_Exercise brief:_ Filter the entries down to the lines containing "readr", and copy those lines.

_Available data:_
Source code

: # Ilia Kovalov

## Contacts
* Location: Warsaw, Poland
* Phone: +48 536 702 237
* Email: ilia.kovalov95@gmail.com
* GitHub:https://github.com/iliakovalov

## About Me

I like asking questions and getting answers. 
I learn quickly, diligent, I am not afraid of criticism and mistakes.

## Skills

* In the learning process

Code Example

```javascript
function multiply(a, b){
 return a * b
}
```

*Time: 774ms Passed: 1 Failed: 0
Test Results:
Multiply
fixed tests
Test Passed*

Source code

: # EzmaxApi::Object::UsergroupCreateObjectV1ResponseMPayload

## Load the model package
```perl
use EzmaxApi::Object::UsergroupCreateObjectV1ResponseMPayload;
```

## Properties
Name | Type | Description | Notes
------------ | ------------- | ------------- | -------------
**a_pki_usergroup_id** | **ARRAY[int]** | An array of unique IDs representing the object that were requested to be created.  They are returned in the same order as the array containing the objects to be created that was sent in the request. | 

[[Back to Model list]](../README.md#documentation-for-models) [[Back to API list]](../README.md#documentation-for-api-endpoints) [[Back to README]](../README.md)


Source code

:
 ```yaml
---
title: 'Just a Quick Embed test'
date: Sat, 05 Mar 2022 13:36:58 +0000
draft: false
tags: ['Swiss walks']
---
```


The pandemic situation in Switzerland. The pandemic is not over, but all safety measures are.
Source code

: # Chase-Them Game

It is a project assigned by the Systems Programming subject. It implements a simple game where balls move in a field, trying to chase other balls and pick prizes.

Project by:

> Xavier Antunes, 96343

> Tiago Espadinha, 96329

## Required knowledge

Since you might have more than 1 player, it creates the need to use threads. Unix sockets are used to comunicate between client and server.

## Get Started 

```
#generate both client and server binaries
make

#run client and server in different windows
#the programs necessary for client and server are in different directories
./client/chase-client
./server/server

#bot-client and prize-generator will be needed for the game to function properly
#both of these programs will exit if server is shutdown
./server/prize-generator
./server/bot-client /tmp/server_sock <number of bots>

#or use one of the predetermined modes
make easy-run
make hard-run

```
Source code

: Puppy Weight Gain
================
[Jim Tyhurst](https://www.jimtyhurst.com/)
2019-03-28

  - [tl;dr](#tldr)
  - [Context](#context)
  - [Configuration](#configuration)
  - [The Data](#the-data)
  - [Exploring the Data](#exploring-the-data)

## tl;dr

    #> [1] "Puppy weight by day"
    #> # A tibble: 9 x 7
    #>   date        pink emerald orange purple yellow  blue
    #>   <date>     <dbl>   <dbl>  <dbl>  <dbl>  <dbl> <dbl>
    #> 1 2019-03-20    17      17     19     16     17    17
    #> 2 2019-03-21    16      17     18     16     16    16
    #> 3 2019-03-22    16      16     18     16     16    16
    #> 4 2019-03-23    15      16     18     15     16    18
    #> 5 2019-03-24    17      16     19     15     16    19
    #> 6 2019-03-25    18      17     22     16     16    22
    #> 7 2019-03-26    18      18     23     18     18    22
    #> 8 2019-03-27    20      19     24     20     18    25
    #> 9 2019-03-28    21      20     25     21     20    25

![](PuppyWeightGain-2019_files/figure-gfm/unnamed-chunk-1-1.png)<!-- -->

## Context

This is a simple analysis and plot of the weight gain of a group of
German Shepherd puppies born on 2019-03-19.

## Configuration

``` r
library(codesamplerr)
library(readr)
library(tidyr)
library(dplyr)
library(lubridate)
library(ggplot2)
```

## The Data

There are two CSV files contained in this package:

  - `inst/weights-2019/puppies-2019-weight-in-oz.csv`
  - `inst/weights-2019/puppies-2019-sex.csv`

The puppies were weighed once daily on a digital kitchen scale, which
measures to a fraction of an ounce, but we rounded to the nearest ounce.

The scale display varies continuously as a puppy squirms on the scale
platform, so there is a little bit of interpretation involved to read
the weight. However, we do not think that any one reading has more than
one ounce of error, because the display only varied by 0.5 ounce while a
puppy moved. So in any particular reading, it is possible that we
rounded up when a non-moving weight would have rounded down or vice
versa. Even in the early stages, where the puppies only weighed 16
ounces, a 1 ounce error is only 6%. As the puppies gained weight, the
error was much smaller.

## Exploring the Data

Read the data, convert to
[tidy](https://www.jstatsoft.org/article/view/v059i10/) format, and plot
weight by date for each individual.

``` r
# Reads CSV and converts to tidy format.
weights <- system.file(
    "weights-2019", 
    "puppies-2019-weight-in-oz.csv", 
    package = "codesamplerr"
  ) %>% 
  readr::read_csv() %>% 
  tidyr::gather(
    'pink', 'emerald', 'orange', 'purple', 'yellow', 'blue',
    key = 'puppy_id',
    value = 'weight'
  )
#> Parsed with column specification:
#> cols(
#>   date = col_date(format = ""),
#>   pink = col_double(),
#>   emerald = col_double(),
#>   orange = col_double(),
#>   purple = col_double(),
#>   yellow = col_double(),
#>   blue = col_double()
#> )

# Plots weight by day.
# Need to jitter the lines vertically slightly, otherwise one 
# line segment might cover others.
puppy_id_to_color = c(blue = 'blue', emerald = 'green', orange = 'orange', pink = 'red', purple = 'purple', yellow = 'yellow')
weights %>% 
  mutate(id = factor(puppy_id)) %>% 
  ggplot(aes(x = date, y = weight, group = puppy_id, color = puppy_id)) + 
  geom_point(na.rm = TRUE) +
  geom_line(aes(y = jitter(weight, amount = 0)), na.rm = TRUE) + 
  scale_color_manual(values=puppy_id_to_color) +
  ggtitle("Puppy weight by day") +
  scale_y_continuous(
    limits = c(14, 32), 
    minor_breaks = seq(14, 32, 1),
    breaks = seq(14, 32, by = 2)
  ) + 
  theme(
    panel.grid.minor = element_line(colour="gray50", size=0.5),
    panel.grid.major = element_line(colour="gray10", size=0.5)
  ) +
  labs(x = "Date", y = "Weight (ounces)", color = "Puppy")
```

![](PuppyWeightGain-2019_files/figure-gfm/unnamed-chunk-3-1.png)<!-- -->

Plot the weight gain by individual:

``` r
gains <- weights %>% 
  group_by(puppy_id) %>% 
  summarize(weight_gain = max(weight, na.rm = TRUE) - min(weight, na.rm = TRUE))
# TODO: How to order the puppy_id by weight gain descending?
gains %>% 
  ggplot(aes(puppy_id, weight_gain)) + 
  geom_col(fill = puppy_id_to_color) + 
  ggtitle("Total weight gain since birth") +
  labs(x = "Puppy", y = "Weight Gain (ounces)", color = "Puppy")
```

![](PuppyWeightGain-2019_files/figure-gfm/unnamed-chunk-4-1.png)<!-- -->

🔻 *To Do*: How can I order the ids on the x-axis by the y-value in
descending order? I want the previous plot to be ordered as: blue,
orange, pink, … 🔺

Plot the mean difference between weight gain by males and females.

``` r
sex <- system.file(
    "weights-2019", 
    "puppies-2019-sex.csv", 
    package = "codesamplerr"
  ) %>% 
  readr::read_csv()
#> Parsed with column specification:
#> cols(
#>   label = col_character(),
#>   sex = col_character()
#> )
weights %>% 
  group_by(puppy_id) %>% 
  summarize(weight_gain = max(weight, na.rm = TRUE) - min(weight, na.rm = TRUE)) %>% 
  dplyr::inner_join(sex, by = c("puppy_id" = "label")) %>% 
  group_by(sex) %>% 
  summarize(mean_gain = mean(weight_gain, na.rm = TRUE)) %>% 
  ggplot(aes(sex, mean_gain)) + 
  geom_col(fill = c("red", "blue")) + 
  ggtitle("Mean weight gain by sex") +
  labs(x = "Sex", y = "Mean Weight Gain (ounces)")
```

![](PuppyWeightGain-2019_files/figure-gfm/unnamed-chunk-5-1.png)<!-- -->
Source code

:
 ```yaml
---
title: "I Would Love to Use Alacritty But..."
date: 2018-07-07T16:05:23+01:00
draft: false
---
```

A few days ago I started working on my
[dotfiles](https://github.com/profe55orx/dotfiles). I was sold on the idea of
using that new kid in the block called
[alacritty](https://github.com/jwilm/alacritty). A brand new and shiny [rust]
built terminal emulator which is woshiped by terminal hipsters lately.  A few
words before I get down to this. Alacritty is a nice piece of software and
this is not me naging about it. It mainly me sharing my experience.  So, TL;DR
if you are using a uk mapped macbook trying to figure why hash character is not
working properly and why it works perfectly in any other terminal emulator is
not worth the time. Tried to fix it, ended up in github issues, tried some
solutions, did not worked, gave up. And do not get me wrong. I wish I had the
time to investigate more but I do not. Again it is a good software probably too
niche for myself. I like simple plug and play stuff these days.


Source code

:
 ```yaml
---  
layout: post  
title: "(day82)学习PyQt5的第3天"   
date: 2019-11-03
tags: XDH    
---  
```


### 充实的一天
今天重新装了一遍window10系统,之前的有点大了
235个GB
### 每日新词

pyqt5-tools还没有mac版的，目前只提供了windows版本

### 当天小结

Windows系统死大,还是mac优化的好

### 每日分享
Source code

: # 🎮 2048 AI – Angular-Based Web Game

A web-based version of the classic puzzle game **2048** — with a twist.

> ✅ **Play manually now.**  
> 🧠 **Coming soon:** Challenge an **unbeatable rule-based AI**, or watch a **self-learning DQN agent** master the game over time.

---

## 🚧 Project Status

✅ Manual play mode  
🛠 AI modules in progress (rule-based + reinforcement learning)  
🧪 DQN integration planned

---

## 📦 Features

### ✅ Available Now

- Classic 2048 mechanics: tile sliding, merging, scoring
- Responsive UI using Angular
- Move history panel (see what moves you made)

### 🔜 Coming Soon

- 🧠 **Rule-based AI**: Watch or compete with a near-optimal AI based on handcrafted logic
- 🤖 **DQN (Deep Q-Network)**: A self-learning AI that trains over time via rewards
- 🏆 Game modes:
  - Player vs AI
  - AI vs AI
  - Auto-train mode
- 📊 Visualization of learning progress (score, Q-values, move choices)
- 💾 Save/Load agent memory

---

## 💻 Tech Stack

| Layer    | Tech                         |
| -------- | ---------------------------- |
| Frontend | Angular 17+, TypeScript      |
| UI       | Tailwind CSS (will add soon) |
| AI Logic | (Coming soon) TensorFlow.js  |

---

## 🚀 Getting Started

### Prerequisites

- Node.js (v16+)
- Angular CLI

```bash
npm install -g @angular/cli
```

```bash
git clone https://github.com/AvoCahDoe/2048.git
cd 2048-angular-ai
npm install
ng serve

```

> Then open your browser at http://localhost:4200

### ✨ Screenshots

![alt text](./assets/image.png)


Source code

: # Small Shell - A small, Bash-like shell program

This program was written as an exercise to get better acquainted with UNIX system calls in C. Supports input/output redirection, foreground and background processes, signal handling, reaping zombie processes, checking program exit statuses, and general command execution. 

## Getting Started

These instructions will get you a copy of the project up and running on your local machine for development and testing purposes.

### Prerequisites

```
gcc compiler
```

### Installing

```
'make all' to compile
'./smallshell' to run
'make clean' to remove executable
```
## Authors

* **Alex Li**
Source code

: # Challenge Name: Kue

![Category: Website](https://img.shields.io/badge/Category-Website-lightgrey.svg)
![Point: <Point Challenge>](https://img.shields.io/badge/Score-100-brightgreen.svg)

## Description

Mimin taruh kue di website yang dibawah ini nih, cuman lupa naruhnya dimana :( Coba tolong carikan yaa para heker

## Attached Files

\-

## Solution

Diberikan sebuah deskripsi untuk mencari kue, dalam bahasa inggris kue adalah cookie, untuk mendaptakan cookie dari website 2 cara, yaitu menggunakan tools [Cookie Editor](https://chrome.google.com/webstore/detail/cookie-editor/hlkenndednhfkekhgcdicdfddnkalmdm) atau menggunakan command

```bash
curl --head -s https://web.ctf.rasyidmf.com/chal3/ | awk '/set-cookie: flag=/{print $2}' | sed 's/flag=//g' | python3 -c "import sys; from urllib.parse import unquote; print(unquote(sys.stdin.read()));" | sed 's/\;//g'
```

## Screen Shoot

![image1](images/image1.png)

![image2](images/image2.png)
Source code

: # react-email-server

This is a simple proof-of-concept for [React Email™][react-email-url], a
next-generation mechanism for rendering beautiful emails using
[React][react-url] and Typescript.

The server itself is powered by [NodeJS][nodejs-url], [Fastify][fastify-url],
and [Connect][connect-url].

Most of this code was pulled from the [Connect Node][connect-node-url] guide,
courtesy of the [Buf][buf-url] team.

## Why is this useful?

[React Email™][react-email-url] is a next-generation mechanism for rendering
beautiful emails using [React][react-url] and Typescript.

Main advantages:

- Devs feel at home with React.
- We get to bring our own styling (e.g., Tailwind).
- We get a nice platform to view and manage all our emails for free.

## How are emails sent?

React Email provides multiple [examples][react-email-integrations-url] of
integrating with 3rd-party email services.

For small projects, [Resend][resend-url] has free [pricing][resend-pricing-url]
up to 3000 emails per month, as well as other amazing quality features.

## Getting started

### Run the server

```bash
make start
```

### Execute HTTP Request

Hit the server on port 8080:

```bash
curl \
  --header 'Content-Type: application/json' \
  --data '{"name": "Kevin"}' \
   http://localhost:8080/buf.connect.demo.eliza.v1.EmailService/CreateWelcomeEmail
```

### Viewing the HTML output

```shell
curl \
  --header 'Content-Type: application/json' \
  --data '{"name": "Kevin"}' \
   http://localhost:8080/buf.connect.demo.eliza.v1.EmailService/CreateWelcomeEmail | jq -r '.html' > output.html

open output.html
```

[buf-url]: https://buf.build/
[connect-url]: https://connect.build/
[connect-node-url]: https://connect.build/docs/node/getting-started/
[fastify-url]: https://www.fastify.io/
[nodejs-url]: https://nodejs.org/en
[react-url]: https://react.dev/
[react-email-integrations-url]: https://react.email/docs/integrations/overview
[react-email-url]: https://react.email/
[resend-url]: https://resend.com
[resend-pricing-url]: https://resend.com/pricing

_Written answer:_
library(readr)
  readr::read_csv() %>% 
  readr::read_csv()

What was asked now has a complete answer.